#### Required work
No pictures, please. Output the lines from the start of the data through the line that contains "Пользовательские необязательные параметры", both included, exactly as they stand.

· · · · ·

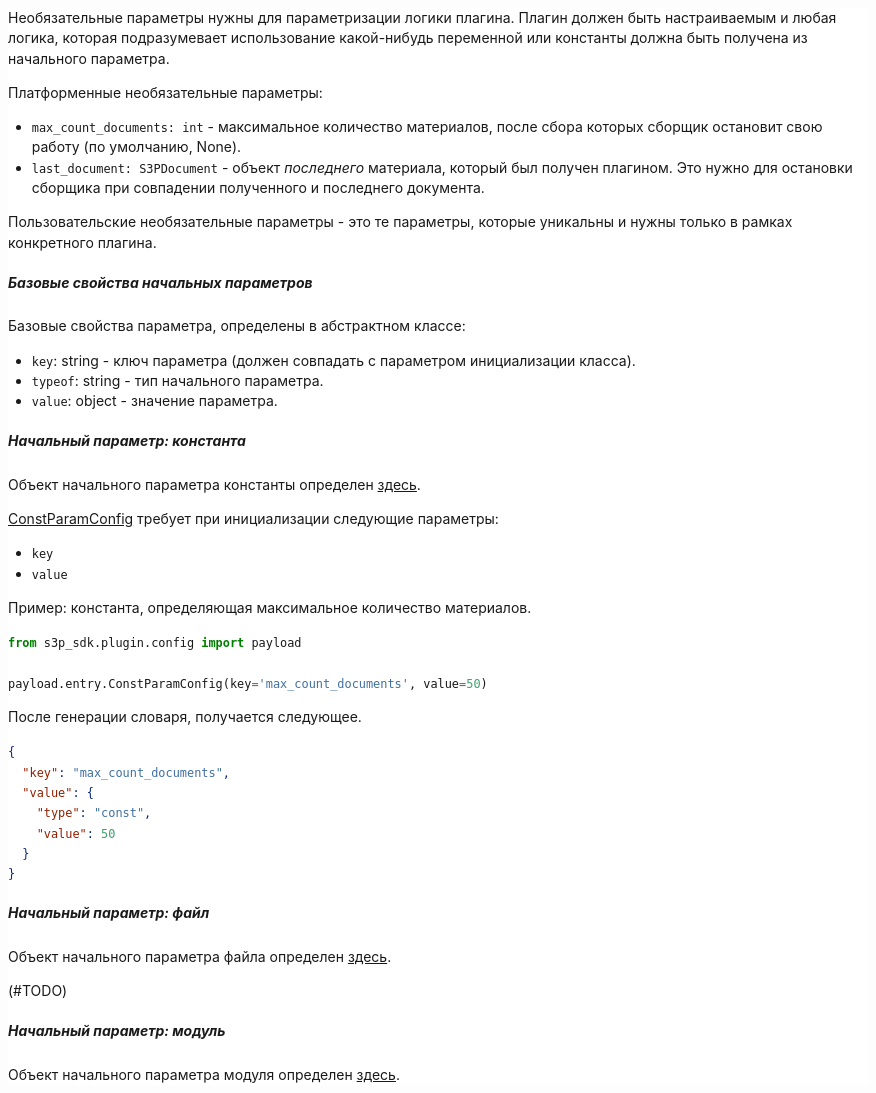 Необязательные параметры нужны для параметризации логики плагина. Плагин должен быть настраиваемым и любая логика, которая подразумевает использование какой-нибудь переменной или константы должна быть получена из начального параметра.

Платформенные необязательные параметры:
- `max_count_documents: int` - максимальное количество материалов, после сбора которых сборщик остановит свою работу (по умолчанию, None).
- `last_document: S3PDocument` - объект _последнего_ материала, который был получен плагином. Это нужно для остановки сборщика при совпадении полученного и последнего документа.

Пользовательские необязательные параметры - это те параметры, которые уникальны и нужны только в рамках конкретного плагина.


##### Базовые свойства начальных параметров
Базовые свойства параметра, определены в абстрактном классе:
- `key`: string - ключ параметра (должен совпадать с параметром инициализации класса).
- `typeof`: string - тип начального параметра.
- `value`: object - значение параметра.

##### Начальный параметр: константа
Объект начального параметра константы определен [здесь](../src/s3p_sdk/plugin/config/payload/entry/const_param_config.py).

[ConstParamConfig](../src/s3p_sdk/plugin/config/payload/entry/const_param_config.py) требует при инициализации следующие параметры:
- `key`
- `value`

Пример: константа, определяющая максимальное количество материалов.
```python
from s3p_sdk.plugin.config import payload

payload.entry.ConstParamConfig(key='max_count_documents', value=50)
```
После генерации словаря, получается следующее.
```json
{
  "key": "max_count_documents",
  "value": {
    "type": "const",
    "value": 50
  }
}
```

##### Начальный параметр: файл
Объект начального параметра файла определен [здесь](../src/s3p_sdk/plugin/config/payload/entry/file_param_config.py).

(#TODO)

##### Начальный параметр: модуль
Объект начального параметра модуля определен [здесь](../src/s3p_sdk/plugin/config/payload/entry/module_param_config.py).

· · · · ·

#### Task output
 Необязательные параметры нужны для параметризации логики плагина. Плагин должен быть настраиваемым и любая логика, которая подразумевает использование какой-нибудь переменной или константы должна быть получена из начального параметра.

Платформенные необязательные параметры:
- `max_count_documents: int` - максимальное количество материалов, после сбора которых сборщик остановит свою работу (по умолчанию, None).
- `last_document: S3PDocument` - объект _последнего_ материала, который был получен плагином. Это нужно для остановки сборщика при совпадении полученного и последнего документа.

Пользовательские необязательные параметры - это те параметры, которые уникальны и нужны только в рамках конкретного плагина.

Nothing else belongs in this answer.